One of my favorite aspects of learning languages is learning their
history. I'm a history and anthropology nerd, I was a couple classes
away from my anthro minor in college and if the history department had
had anyone focusing on areas that I was actually interested in I would
have easily attempted a double-major. (This would have gotten tricky.

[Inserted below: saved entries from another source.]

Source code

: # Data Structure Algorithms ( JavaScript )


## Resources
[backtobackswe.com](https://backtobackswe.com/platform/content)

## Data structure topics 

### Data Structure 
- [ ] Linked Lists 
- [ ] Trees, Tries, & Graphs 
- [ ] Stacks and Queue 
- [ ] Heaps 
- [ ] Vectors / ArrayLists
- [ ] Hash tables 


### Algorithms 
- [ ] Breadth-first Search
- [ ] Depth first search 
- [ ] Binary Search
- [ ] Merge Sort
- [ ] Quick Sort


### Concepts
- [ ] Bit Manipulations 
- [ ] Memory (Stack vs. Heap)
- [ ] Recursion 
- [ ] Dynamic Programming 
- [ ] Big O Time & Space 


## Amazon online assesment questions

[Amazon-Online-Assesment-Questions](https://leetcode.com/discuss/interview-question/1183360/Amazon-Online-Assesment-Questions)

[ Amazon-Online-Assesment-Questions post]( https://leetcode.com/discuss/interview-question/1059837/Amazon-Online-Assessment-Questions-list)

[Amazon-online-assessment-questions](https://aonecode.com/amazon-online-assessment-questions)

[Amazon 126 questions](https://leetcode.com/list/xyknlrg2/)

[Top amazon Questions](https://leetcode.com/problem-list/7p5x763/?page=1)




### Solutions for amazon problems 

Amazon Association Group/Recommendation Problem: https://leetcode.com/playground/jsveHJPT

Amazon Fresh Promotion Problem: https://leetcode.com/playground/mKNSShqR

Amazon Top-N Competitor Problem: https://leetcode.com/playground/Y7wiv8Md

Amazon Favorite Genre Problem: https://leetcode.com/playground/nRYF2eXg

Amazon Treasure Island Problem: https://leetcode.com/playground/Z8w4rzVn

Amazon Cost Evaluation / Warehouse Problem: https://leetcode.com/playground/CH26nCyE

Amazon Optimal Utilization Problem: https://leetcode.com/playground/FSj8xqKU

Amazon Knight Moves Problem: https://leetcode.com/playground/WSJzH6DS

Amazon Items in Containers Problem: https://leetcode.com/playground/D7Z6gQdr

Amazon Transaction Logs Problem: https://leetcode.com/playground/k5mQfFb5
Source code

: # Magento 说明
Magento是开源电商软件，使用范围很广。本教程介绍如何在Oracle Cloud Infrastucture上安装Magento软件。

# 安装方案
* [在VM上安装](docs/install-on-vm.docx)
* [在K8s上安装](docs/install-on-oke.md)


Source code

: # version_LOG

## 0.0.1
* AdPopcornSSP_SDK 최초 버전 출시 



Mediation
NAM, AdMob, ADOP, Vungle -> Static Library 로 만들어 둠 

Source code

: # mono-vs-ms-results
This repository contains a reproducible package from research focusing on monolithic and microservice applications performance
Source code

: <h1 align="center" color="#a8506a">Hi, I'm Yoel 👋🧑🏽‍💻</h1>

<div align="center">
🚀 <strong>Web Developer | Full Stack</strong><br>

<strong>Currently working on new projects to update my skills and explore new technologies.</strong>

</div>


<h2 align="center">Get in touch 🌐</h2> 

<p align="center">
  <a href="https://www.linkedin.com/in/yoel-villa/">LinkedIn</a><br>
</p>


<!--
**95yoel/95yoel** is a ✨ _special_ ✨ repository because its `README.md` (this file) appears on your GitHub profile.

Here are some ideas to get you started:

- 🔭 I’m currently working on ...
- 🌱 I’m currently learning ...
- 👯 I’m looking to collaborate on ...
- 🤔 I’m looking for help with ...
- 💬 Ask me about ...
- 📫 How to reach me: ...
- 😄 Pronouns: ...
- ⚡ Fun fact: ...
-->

English and history both qualify under the 'humanities' section at my
alma mater, and we were sledgehammered into taking a wide breadth of
social sciences and hard sciences by the credit requirements. But I
would have done it, dammit.) So it was an absolute revelation in my
ability to learn new languages when one of my English profs told me
about the Great Vowel Shift. The wiki article on it's not bad, though frankly the academic debates of it don't much matter for the purposes of this post.
What
does matter is that I learned consciously in my early 20s something
that I'd known subconsciously, through years of French as well as
training as a singer. English had a vowel shift over the course of some
several centuries, and that vowel shift only got more pronounced (pun
semi-intended) as American English and British English drifted apart. By
contrast, the Romance languages retained quite a lot of the a = ah, e =
ay, i = ee, o = oh, and u = oo sounds. Not always with perfect
consistency, but it gave me a hell of a template to map new Romance
languages onto. I like templates, so long as I know they're only
templates!
...this plus learning French first is, however,
probably why my Spanish sounds Italian-accented. Oops. At least my
consonants are, through deliberate practice, not European. Latin
American Spanish is far, far more useful, practical, and frankly? A lot
easier than the nuances of Iberian Spanish. Just like whenever I get
around to Portuguese I plan to learn Brazilian as opposed to
Continental.
On the downside, this means I had to toss out the
template when I got around to German, and I have no template whatsoever
when it comes to non-Indo-European languages. These languages, I have to
form my own templates as I go. And I suppose I should explain; I don't
mean a literal template either on my hard drive or in my gdocs or
anything else, I mean the mental mapping I do in order to organize my
brain. I tend to think in metaphor a lot, and it shows in the language
choices I make as well as the ways in which I process learning new
skills.
(We don't talk about the metaphorical workshop wherein I
store my musical knowledge. That way lies madness, or at best
confusion.)
Humans are a pattern-seeking species as a whole, so
it's not surprising that this lives at the top of my toolkit. If you
speak multiple languages, what patterns and templates do you use to keep
your communication skills fresh?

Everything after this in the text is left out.